* _DATA FOR THE TASK_

»»

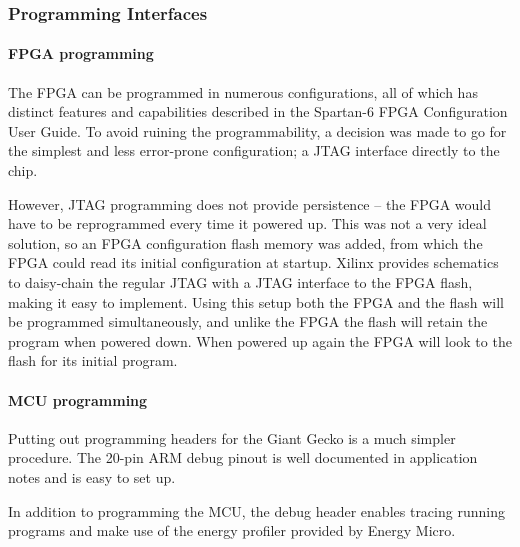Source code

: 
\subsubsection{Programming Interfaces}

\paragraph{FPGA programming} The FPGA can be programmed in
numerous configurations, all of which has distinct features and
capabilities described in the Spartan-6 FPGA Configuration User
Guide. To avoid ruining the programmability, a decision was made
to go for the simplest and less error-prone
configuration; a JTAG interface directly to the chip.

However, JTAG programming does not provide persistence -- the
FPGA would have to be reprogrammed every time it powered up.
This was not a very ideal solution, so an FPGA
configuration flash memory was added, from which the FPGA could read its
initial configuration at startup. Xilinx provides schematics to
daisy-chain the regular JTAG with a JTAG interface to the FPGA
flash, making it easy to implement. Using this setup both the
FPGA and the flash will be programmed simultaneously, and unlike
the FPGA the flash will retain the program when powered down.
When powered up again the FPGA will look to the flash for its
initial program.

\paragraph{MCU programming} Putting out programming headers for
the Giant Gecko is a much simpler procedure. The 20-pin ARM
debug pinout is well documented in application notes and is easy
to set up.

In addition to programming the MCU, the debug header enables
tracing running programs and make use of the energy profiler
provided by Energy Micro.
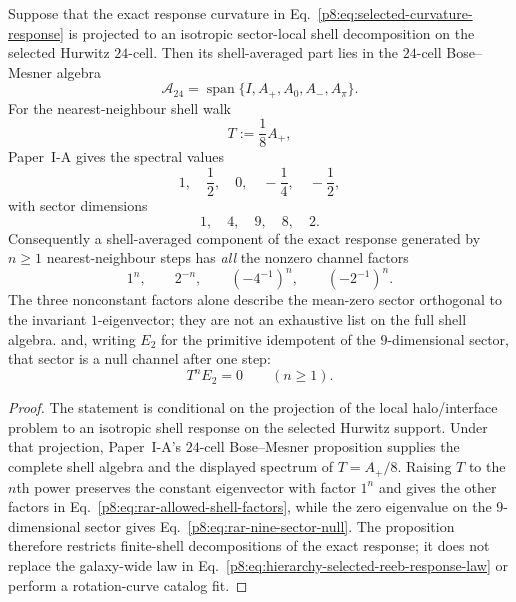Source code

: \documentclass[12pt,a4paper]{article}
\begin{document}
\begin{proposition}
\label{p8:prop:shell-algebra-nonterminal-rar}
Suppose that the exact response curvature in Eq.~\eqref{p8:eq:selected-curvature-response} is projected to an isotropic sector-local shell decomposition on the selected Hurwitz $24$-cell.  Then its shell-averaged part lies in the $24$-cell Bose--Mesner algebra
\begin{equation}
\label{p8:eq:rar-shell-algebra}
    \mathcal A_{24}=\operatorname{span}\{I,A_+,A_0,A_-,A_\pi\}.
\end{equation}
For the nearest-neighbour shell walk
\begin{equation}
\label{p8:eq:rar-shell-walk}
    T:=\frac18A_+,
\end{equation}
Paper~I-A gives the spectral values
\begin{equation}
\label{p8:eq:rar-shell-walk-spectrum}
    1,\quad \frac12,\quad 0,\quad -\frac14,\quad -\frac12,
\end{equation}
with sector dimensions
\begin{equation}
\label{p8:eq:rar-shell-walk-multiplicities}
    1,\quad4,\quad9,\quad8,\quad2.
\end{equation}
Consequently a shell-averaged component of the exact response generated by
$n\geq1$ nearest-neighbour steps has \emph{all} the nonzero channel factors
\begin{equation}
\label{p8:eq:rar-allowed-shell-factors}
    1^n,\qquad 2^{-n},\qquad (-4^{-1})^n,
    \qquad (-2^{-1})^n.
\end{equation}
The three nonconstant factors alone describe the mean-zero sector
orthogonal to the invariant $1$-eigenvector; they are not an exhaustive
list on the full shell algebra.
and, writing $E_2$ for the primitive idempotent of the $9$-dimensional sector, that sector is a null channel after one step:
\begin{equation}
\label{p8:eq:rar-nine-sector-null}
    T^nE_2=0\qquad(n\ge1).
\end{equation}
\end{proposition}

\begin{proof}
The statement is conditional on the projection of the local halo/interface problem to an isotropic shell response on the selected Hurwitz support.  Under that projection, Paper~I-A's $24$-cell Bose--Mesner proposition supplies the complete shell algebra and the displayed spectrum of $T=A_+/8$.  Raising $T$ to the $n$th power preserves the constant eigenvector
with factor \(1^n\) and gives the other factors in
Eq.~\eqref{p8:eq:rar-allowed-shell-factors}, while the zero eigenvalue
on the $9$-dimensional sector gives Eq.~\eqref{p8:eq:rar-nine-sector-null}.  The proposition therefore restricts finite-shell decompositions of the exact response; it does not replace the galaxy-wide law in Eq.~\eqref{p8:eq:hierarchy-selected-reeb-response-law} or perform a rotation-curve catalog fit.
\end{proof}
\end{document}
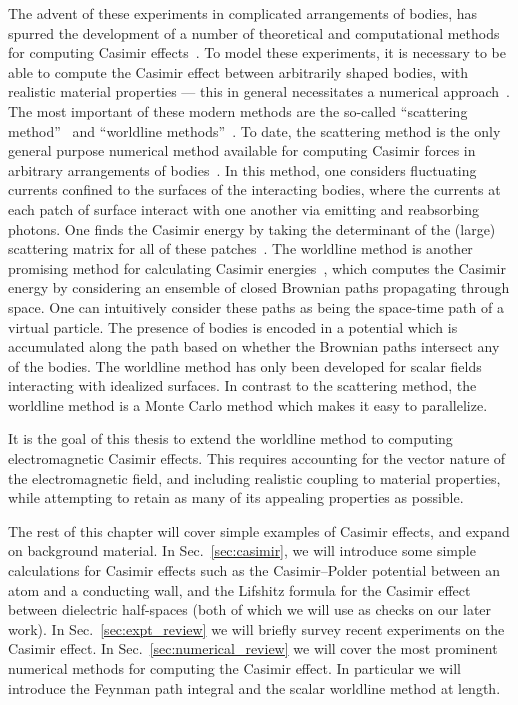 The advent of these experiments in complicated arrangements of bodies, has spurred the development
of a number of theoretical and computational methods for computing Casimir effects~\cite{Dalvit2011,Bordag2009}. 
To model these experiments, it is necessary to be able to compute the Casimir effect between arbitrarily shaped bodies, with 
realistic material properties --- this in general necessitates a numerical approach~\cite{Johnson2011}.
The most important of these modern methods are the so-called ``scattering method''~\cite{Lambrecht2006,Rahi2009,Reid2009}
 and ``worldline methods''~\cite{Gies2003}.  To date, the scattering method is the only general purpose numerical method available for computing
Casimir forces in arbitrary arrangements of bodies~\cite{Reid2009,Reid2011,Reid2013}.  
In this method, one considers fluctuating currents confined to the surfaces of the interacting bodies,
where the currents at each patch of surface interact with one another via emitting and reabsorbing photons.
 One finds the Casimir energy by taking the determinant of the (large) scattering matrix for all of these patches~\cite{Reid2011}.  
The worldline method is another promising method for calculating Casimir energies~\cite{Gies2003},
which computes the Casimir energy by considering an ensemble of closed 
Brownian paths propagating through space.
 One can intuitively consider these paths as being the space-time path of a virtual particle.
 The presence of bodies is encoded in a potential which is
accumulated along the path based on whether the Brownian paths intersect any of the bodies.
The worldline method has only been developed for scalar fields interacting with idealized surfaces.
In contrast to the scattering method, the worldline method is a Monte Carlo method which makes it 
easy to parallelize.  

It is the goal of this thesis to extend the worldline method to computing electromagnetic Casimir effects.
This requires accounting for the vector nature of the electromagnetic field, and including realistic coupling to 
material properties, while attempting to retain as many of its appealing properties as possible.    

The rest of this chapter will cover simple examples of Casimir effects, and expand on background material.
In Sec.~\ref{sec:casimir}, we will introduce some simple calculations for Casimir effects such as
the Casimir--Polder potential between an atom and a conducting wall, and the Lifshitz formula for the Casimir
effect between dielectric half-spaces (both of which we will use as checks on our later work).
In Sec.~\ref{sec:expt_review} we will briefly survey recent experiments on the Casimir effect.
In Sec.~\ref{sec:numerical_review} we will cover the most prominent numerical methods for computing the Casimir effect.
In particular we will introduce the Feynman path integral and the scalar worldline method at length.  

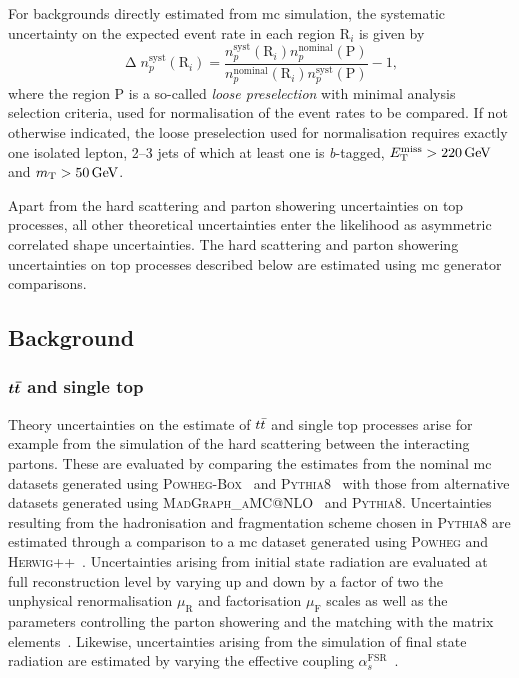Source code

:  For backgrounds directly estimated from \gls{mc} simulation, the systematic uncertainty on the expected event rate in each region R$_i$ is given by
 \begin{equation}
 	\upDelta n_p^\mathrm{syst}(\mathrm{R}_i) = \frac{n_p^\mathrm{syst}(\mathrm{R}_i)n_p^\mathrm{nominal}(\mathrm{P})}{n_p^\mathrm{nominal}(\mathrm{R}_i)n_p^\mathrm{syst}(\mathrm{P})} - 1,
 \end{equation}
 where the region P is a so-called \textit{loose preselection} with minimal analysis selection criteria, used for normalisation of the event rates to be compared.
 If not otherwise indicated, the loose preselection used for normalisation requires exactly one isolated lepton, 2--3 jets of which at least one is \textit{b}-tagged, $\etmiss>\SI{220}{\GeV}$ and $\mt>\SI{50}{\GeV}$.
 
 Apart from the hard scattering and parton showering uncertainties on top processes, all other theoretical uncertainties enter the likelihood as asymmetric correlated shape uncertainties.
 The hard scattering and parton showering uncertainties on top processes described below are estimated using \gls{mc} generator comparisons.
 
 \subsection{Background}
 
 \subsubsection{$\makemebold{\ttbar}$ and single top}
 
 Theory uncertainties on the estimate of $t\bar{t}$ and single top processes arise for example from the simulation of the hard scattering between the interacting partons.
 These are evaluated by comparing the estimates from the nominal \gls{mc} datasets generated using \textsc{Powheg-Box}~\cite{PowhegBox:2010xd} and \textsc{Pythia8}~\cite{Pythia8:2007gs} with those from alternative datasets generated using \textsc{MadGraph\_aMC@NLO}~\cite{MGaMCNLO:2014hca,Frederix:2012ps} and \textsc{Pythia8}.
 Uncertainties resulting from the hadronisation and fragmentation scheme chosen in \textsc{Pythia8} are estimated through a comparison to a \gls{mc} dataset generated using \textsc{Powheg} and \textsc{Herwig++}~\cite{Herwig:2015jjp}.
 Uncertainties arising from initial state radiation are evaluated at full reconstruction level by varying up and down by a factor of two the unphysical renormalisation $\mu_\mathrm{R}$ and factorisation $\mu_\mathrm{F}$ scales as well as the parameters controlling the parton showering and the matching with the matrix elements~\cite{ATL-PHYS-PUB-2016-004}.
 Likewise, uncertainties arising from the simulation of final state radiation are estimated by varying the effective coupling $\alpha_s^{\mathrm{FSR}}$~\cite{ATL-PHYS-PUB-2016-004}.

««

In the listing above, find the line with "be programmed in" and the line with "configuration; a JTAG". Output those two lines and every line between them, exactly as written.

* _OUTPUT BELOW_
\paragraph{FPGA programming} The FPGA can be programmed in
numerous configurations, all of which has distinct features and
capabilities described in the Spartan-6 FPGA Configuration User
Guide. To avoid ruining the programmability, a decision was made
to go for the simplest and less error-prone
configuration; a JTAG interface directly to the chip.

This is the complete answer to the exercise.